Heathers need to be sheared after flowering. Use hedge trimmers and cut the entire shrub back just far enough to take off the spent flower heads. This will give the heather a neat, compact shape, eliminate the messy look of dead blooms and prevent the heather from dying out in the middle. Most pruning mistakes will cover themselves up after a season of good growth.
Plants that should be pruned from late winter into spring are plants that will bloom the following growing season, usually in summer, on wood produced in the previous growing season. These include abelia, Rose of Sharon (hibiscus syriacus), butterfly bush (buddleia davidii), caryopteris spp., shrub roses and Russian sage (Perovskia). If you do not cut back a butterfly bush, it will grow from where it left off last season. When it flowers, it will be a weak-kneed, top-heavy plant, 12 to 15 feet tall or more. Hard pruning every year will produce a well-shaped shrub that flowers vigorously in late summer or fall.

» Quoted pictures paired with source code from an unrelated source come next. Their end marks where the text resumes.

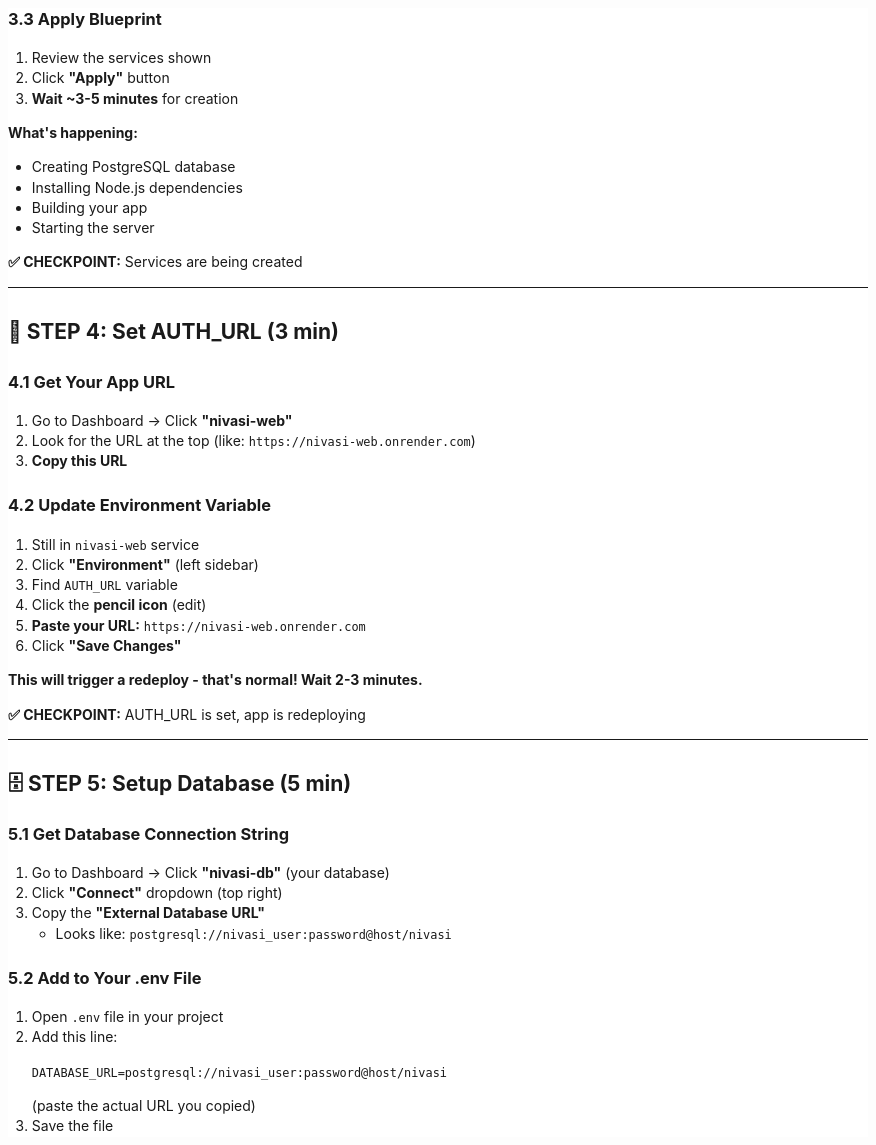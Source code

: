 ### 3.3 Apply Blueprint

1. Review the services shown
2. Click **"Apply"** button
3. **Wait ~3-5 minutes** for creation

**What's happening:**
- Creating PostgreSQL database
- Installing Node.js dependencies
- Building your app
- Starting the server

**✅ CHECKPOINT:** Services are being created

---

## 🔑 STEP 4: Set AUTH_URL (3 min)

### 4.1 Get Your App URL

1. Go to Dashboard → Click **"nivasi-web"**
2. Look for the URL at the top (like: `https://nivasi-web.onrender.com`)
3. **Copy this URL**

### 4.2 Update Environment Variable

1. Still in `nivasi-web` service
2. Click **"Environment"** (left sidebar)
3. Find `AUTH_URL` variable
4. Click the **pencil icon** (edit)
5. **Paste your URL:** `https://nivasi-web.onrender.com`
6. Click **"Save Changes"**

**This will trigger a redeploy - that's normal! Wait 2-3 minutes.**

**✅ CHECKPOINT:** AUTH_URL is set, app is redeploying

---

## 🗄️ STEP 5: Setup Database (5 min)

### 5.1 Get Database Connection String

1. Go to Dashboard → Click **"nivasi-db"** (your database)
2. Click **"Connect"** dropdown (top right)
3. Copy the **"External Database URL"**
   - Looks like: `postgresql://nivasi_user:password@host/nivasi`

### 5.2 Add to Your .env File

1. Open `.env` file in your project
2. Add this line:
   ```
   DATABASE_URL=postgresql://nivasi_user:password@host/nivasi
   ```
   (paste the actual URL you copied)
3. Save the file
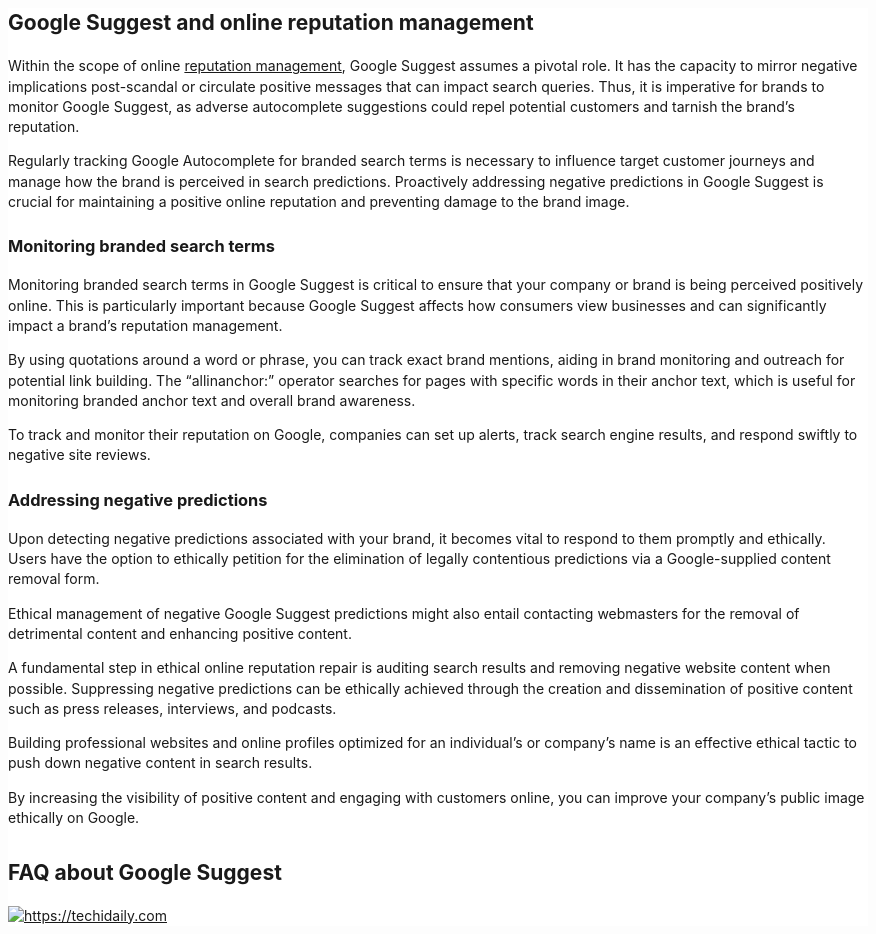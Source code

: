 
## Google Suggest and online reputation management

Within the scope of online [reputation management](https://tools.techidaily.com/link-assistant/products/), Google Suggest assumes a pivotal role. It has the capacity to mirror negative implications post-scandal or circulate positive messages that can impact search queries. Thus, it is imperative for brands to monitor Google Suggest, as adverse autocomplete suggestions could repel potential customers and tarnish the brand’s reputation.

Regularly tracking Google Autocomplete for branded search terms is necessary to influence target customer journeys and manage how the brand is perceived in search predictions. Proactively addressing negative predictions in Google Suggest is crucial for maintaining a positive online reputation and preventing damage to the brand image.

### Monitoring branded search terms

Monitoring branded search terms in Google Suggest is critical to ensure that your company or brand is being perceived positively online. This is particularly important because Google Suggest affects how consumers view businesses and can significantly impact a brand’s reputation management.

By using quotations around a word or phrase, you can track exact brand mentions, aiding in brand monitoring and outreach for potential link building. The “allinanchor:” operator searches for pages with specific words in their anchor text, which is useful for monitoring branded anchor text and overall brand awareness.

To track and monitor their reputation on Google, companies can set up alerts, track search engine results, and respond swiftly to negative site reviews.

### Addressing negative predictions

Upon detecting negative predictions associated with your brand, it becomes vital to respond to them promptly and ethically. Users have the option to ethically petition for the elimination of legally contentious predictions via a Google-supplied content removal form.

Ethical management of negative Google Suggest predictions might also entail contacting webmasters for the removal of detrimental content and enhancing positive content.

A fundamental step in ethical online reputation repair is auditing search results and removing negative website content when possible. Suppressing negative predictions can be ethically achieved through the creation and dissemination of positive content such as press releases, interviews, and podcasts.

Building professional websites and online profiles optimized for an individual’s or company’s name is an effective ethical tactic to push down negative content in search results.

By increasing the visibility of positive content and engaging with customers online, you can improve your company’s public image ethically on Google.

## FAQ about Google Suggest


<a href="https://appsumo.8odi.net/c/5597632/2094428/7443" target="_top" id="2094428">
  <img src="//a.impactradius-go.com/display-ad/7443-2094428" border="0" alt="https://techidaily.com" width="728" height="90"/>
</a>
<img height="0" width="0" src="https://appsumo.8odi.net/i/5597632/2094428/7443" style="position:absolute;visibility:hidden;" border="0" />
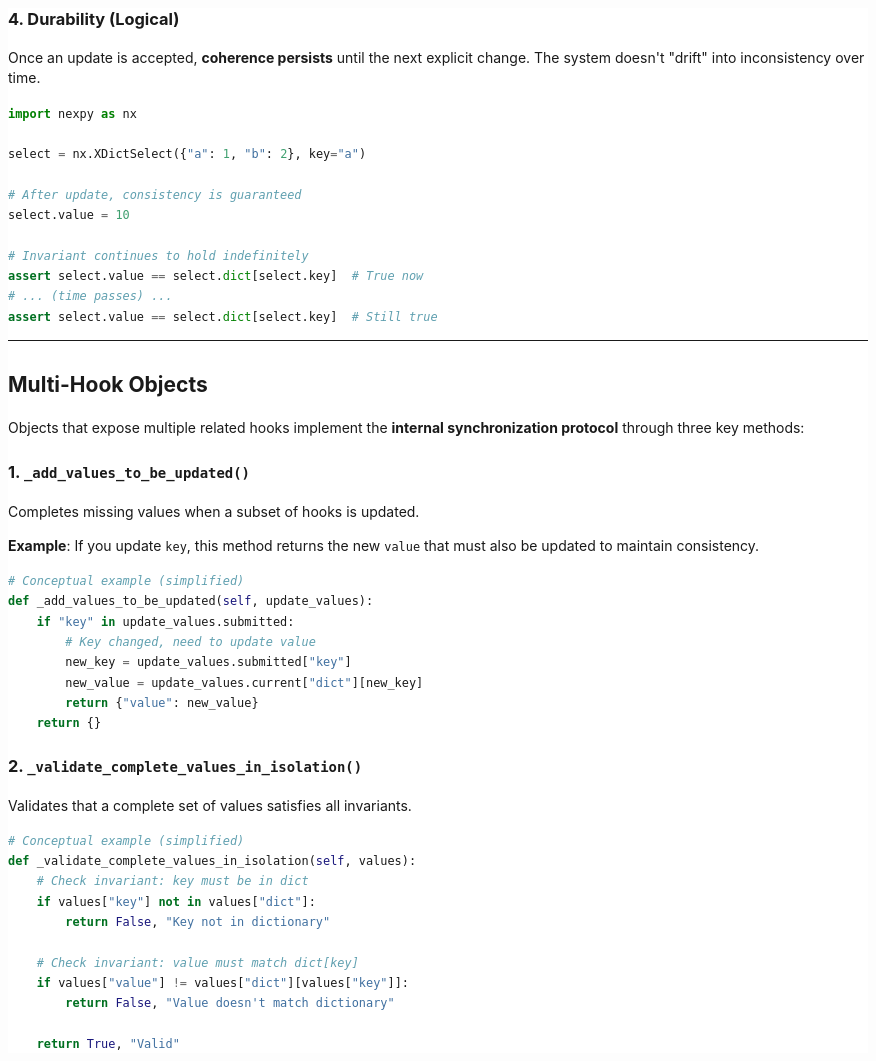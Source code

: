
 ```python
```

### 4. Durability (Logical)

Once an update is accepted, **coherence persists** until the next explicit change. The system doesn't "drift" into inconsistency over time.

```python
import nexpy as nx

select = nx.XDictSelect({"a": 1, "b": 2}, key="a")

# After update, consistency is guaranteed
select.value = 10

# Invariant continues to hold indefinitely
assert select.value == select.dict[select.key]  # True now
# ... (time passes) ...
assert select.value == select.dict[select.key]  # Still true
```

---

## Multi-Hook Objects

Objects that expose multiple related hooks implement the **internal synchronization protocol** through three key methods:

### 1. `_add_values_to_be_updated()`

Completes missing values when a subset of hooks is updated.

**Example**: If you update `key`, this method returns the new `value` that must also be updated to maintain consistency.

```python
# Conceptual example (simplified)
def _add_values_to_be_updated(self, update_values):
    if "key" in update_values.submitted:
        # Key changed, need to update value
        new_key = update_values.submitted["key"]
        new_value = update_values.current["dict"][new_key]
        return {"value": new_value}
    return {}
```

### 2. `_validate_complete_values_in_isolation()`

Validates that a complete set of values satisfies all invariants.

```python
# Conceptual example (simplified)
def _validate_complete_values_in_isolation(self, values):
    # Check invariant: key must be in dict
    if values["key"] not in values["dict"]:
        return False, "Key not in dictionary"
    
    # Check invariant: value must match dict[key]
    if values["value"] != values["dict"][values["key"]]:
        return False, "Value doesn't match dictionary"
    
    return True, "Valid"
```

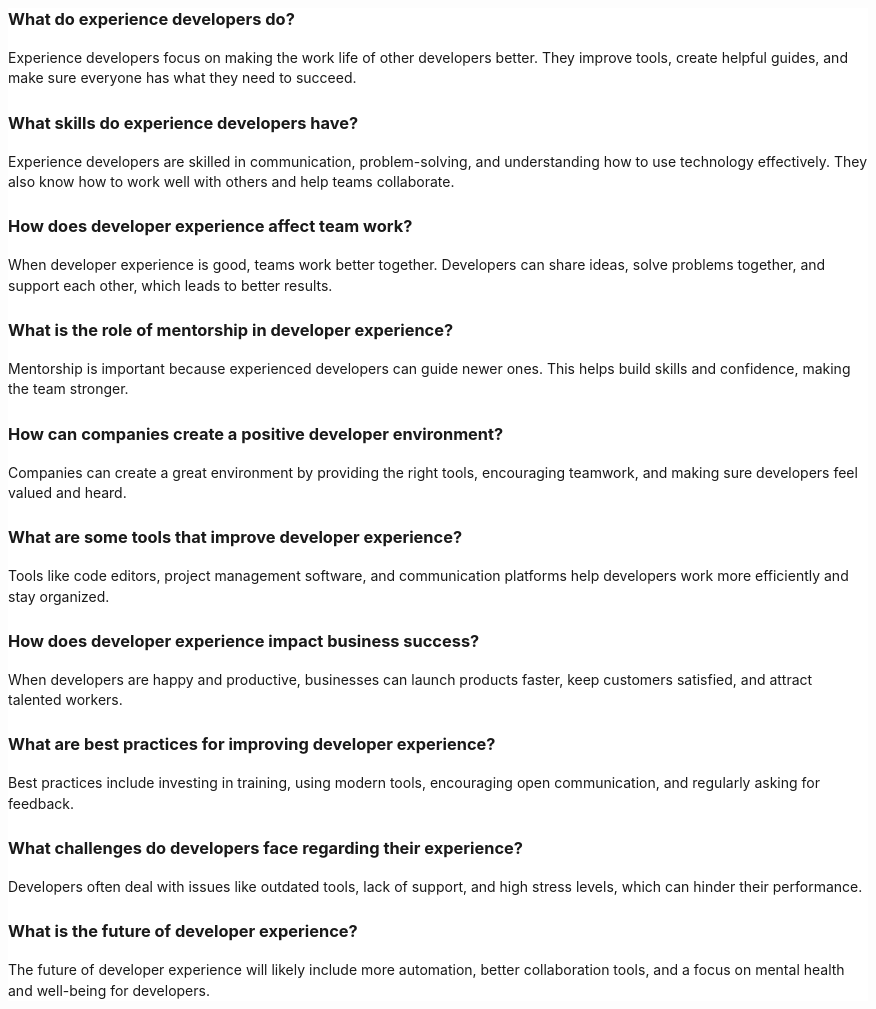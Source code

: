 ### What do experience developers do?

Experience developers focus on making the work life of other developers better. They improve tools, create helpful guides, and make sure everyone has what they need to succeed.

### What skills do experience developers have?

Experience developers are skilled in communication, problem-solving, and understanding how to use technology effectively. They also know how to work well with others and help teams collaborate.

### How does developer experience affect team work?

When developer experience is good, teams work better together. Developers can share ideas, solve problems together, and support each other, which leads to better results.

### What is the role of mentorship in developer experience?

Mentorship is important because experienced developers can guide newer ones. This helps build skills and confidence, making the team stronger.

### How can companies create a positive developer environment?

Companies can create a great environment by providing the right tools, encouraging teamwork, and making sure developers feel valued and heard.

### What are some tools that improve developer experience?

Tools like code editors, project management software, and communication platforms help developers work more efficiently and stay organized.

### How does developer experience impact business success?

When developers are happy and productive, businesses can launch products faster, keep customers satisfied, and attract talented workers.

### What are best practices for improving developer experience?

Best practices include investing in training, using modern tools, encouraging open communication, and regularly asking for feedback.

### What challenges do developers face regarding their experience?

Developers often deal with issues like outdated tools, lack of support, and high stress levels, which can hinder their performance.

### What is the future of developer experience?

The future of developer experience will likely include more automation, better collaboration tools, and a focus on mental health and well-being for developers.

Prune shrubs grown for colored winter stems shortly before new spring growth begins. These include the shrubby dogwoods (cornus alba and cornus stolonifera), the bright, salmon-red salix britzensis and the ghostly white, stemmed bramble rubus cockburnianus. The key to successful pruning of all of these shrubs is to keep them eternally young; vigorous new shoots are longer and more brightly colored or bloom more freely than older, unpruned growths.
It is only natural to need to refresh your memory before tackling a job that you do so infrequently. That is why I recommend buying a soft-cover, basic pruning manual with plenty of clear pictures and taking it into the garden with you. Each time you are going to prune, do a quick review of that specific plant. Make it a part of your pruning habit on each outing, especially if you have a large yard with a variety of trees and shrubs or are particularly interested in the art of pruning.